(Exercise): Word for word, repeat the data that follows. Do not include the pictures.

(Extracted records)
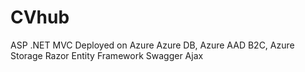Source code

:# CVhub

ASP .NET MVC 
Deployed on Azure
Azure DB, Azure AAD B2C, Azure Storage
Razor
Entity Framework
Swagger
Ajax
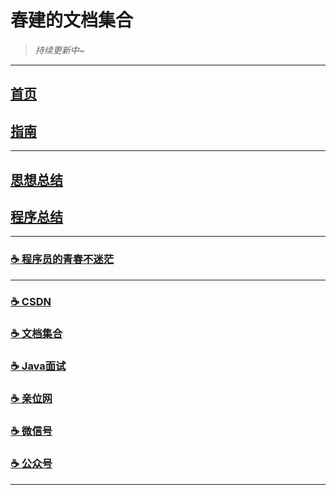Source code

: # 春建的文档集合

> _持续更新中~_

---

## [首页](https://www.yjava.cn/)
## [指南](https://www.yjava.cn/#/guide/)

---

## [思想总结](https://www.yjava.cn/#/summary/) 
## [程序总结](https://www.yjava.cn/#/program/)

---

[//]: # (### [☕️ 相亲交友]&#40;https://www.yjava.cn/#/me/&#41;)
### [☕️ 程序员的青春不迷茫](https://www.yjava.cn/#/book/zi-zhu)

---

### [☕️ CSDN](https://yangchunjian.blog.csdn.net) 
### [☕️ 文档集合](https://www.yjava.cn/#/guide/) 
### [☕️ Java面试](https://javainterview.cn)
### [☕️ 亲位网](https://dearlocation.com)
### [☕️ 微信号](https://www.yjava.cn/imgs/dearlocation.jpeg)
### [☕️ 公众号](https://www.yjava.cn/imgs/qrcode_for_gh_8756901e5b12_344.jpg)

---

(Reply to the exercise):
Source code

:# CVhub

ASP .NET MVC 
Deployed on Azure
Azure DB, Azure AAD B2C, Azure Storage
Razor
Entity Framework
Swagger
Ajax
Source code

: # 春建的文档集合

> _持续更新中~_

---

## [首页](https://www.yjava.cn/)
## [指南](https://www.yjava.cn/#/guide/)

---

## [思想总结](https://www.yjava.cn/#/summary/) 
## [程序总结](https://www.yjava.cn/#/program/)

---

[//]: # (### [☕️ 相亲交友]&#40;https://www.yjava.cn/#/me/&#41;)
### [☕️ 程序员的青春不迷茫](https://www.yjava.cn/#/book/zi-zhu)

---

### [☕️ CSDN](https://yangchunjian.blog.csdn.net) 
### [☕️ 文档集合](https://www.yjava.cn/#/guide/) 
### [☕️ Java面试](https://javainterview.cn)
### [☕️ 亲位网](https://dearlocation.com)
### [☕️ 微信号](https://www.yjava.cn/imgs/dearlocation.jpeg)
### [☕️ 公众号](https://www.yjava.cn/imgs/qrcode_for_gh_8756901e5b12_344.jpg)

---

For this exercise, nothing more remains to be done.